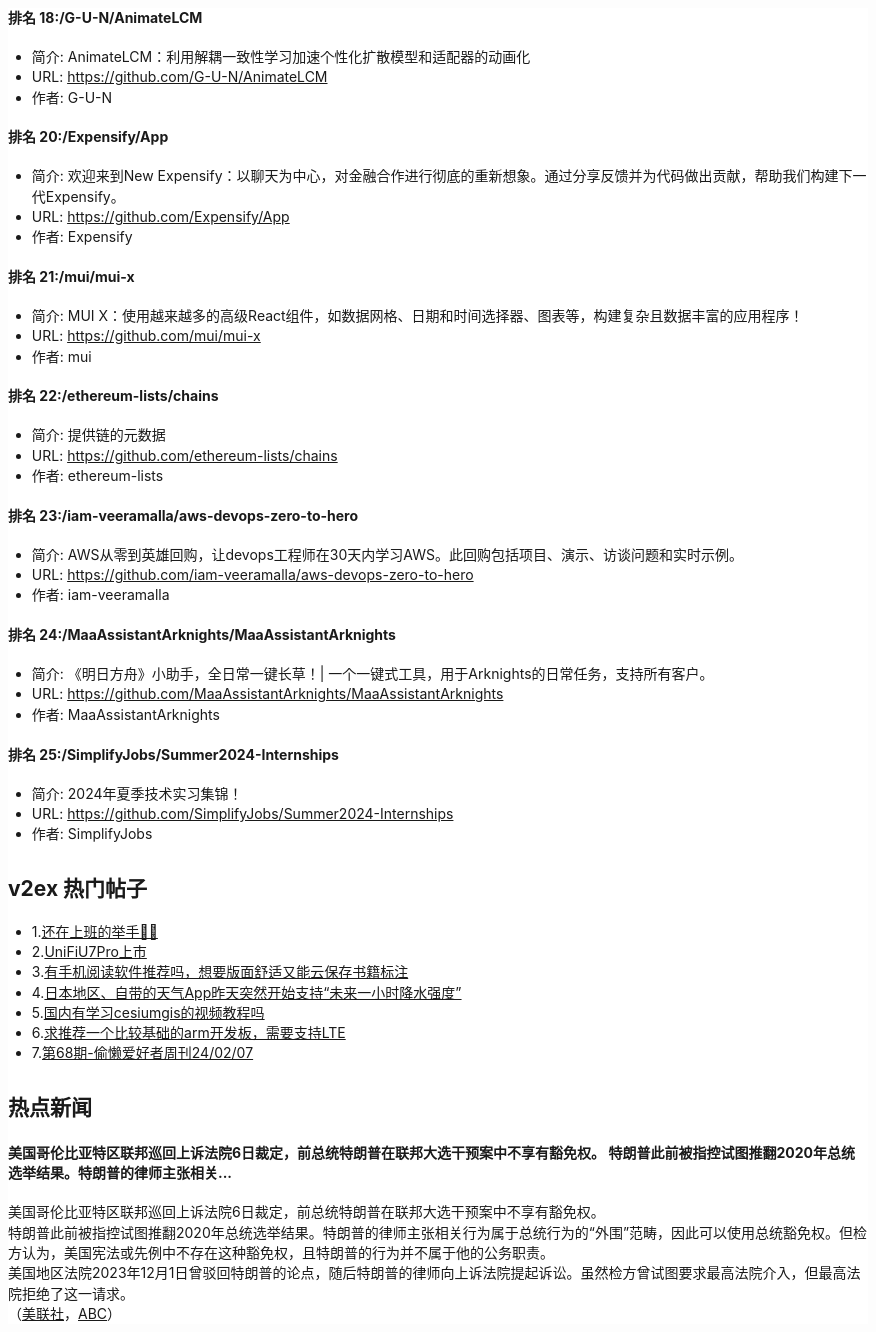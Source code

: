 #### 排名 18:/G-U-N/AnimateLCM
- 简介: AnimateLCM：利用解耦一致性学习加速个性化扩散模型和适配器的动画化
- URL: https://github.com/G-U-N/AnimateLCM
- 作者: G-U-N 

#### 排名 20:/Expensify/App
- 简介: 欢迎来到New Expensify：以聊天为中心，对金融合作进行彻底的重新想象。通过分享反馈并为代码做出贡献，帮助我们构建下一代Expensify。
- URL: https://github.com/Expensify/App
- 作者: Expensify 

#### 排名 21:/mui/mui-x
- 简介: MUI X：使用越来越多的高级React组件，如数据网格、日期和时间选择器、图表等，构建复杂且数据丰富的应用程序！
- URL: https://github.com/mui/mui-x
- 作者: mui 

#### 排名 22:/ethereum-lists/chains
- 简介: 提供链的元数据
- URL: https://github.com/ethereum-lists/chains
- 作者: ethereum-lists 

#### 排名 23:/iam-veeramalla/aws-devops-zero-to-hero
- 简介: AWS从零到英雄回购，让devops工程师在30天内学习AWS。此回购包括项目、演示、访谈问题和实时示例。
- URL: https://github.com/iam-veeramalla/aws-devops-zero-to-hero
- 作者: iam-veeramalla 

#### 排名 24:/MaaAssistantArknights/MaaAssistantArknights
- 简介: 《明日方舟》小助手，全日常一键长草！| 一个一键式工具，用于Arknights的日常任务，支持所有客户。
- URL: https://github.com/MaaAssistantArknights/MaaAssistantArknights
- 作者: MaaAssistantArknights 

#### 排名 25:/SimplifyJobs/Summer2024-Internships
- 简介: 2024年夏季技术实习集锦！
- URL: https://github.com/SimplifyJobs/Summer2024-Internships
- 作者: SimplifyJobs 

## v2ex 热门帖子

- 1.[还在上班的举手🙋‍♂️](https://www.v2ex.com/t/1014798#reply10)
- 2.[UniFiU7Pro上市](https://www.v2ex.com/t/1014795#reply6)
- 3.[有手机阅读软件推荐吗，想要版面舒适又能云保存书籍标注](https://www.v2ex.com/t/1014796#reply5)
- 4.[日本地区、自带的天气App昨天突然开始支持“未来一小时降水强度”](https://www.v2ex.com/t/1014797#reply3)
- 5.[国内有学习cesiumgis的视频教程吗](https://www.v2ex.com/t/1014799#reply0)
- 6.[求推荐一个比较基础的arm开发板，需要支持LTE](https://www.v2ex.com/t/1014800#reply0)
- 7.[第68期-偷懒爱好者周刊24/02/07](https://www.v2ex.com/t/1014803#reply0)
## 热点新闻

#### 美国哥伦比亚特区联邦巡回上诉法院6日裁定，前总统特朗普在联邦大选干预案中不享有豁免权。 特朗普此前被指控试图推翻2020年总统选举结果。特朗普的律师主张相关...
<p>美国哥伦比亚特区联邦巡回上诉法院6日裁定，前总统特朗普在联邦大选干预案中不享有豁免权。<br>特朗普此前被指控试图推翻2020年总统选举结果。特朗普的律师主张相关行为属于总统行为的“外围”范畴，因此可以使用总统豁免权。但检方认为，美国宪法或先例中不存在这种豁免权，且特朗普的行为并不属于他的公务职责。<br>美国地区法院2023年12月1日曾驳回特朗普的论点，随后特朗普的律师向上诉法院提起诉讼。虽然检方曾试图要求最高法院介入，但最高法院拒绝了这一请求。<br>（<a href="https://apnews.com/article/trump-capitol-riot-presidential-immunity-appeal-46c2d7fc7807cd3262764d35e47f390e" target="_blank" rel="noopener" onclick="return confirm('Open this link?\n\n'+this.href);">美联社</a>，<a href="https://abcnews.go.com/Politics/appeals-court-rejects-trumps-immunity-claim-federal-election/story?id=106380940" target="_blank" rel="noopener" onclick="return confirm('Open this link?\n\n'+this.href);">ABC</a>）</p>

☆ ☆ ☆

Could you return the whole listing exactly, with every picture removed?

▶ _RESPONSE_:
Source code

: #### 排名 18:/G-U-N/AnimateLCM
- 简介: AnimateLCM：利用解耦一致性学习加速个性化扩散模型和适配器的动画化
- URL: https://github.com/G-U-N/AnimateLCM
- 作者: G-U-N 

#### 排名 20:/Expensify/App
- 简介: 欢迎来到New Expensify：以聊天为中心，对金融合作进行彻底的重新想象。通过分享反馈并为代码做出贡献，帮助我们构建下一代Expensify。
- URL: https://github.com/Expensify/App
- 作者: Expensify 

#### 排名 21:/mui/mui-x
- 简介: MUI X：使用越来越多的高级React组件，如数据网格、日期和时间选择器、图表等，构建复杂且数据丰富的应用程序！
- URL: https://github.com/mui/mui-x
- 作者: mui 

#### 排名 22:/ethereum-lists/chains
- 简介: 提供链的元数据
- URL: https://github.com/ethereum-lists/chains
- 作者: ethereum-lists 

#### 排名 23:/iam-veeramalla/aws-devops-zero-to-hero
- 简介: AWS从零到英雄回购，让devops工程师在30天内学习AWS。此回购包括项目、演示、访谈问题和实时示例。
- URL: https://github.com/iam-veeramalla/aws-devops-zero-to-hero
- 作者: iam-veeramalla 

#### 排名 24:/MaaAssistantArknights/MaaAssistantArknights
- 简介: 《明日方舟》小助手，全日常一键长草！| 一个一键式工具，用于Arknights的日常任务，支持所有客户。
- URL: https://github.com/MaaAssistantArknights/MaaAssistantArknights
- 作者: MaaAssistantArknights 

#### 排名 25:/SimplifyJobs/Summer2024-Internships
- 简介: 2024年夏季技术实习集锦！
- URL: https://github.com/SimplifyJobs/Summer2024-Internships
- 作者: SimplifyJobs 

## v2ex 热门帖子

- 1.[还在上班的举手🙋‍♂️](https://www.v2ex.com/t/1014798#reply10)
- 2.[UniFiU7Pro上市](https://www.v2ex.com/t/1014795#reply6)
- 3.[有手机阅读软件推荐吗，想要版面舒适又能云保存书籍标注](https://www.v2ex.com/t/1014796#reply5)
- 4.[日本地区、自带的天气App昨天突然开始支持“未来一小时降水强度”](https://www.v2ex.com/t/1014797#reply3)
- 5.[国内有学习cesiumgis的视频教程吗](https://www.v2ex.com/t/1014799#reply0)
- 6.[求推荐一个比较基础的arm开发板，需要支持LTE](https://www.v2ex.com/t/1014800#reply0)
- 7.[第68期-偷懒爱好者周刊24/02/07](https://www.v2ex.com/t/1014803#reply0)
## 热点新闻

#### 美国哥伦比亚特区联邦巡回上诉法院6日裁定，前总统特朗普在联邦大选干预案中不享有豁免权。 特朗普此前被指控试图推翻2020年总统选举结果。特朗普的律师主张相关...
<p>美国哥伦比亚特区联邦巡回上诉法院6日裁定，前总统特朗普在联邦大选干预案中不享有豁免权。<br>特朗普此前被指控试图推翻2020年总统选举结果。特朗普的律师主张相关行为属于总统行为的“外围”范畴，因此可以使用总统豁免权。但检方认为，美国宪法或先例中不存在这种豁免权，且特朗普的行为并不属于他的公务职责。<br>美国地区法院2023年12月1日曾驳回特朗普的论点，随后特朗普的律师向上诉法院提起诉讼。虽然检方曾试图要求最高法院介入，但最高法院拒绝了这一请求。<br>（<a href="https://apnews.com/article/trump-capitol-riot-presidential-immunity-appeal-46c2d7fc7807cd3262764d35e47f390e" target="_blank" rel="noopener" onclick="return confirm('Open this link?\n\n'+this.href);">美联社</a>，<a href="https://abcnews.go.com/Politics/appeals-court-rejects-trumps-immunity-claim-federal-election/story?id=106380940" target="_blank" rel="noopener" onclick="return confirm('Open this link?\n\n'+this.href);">ABC</a>）</p>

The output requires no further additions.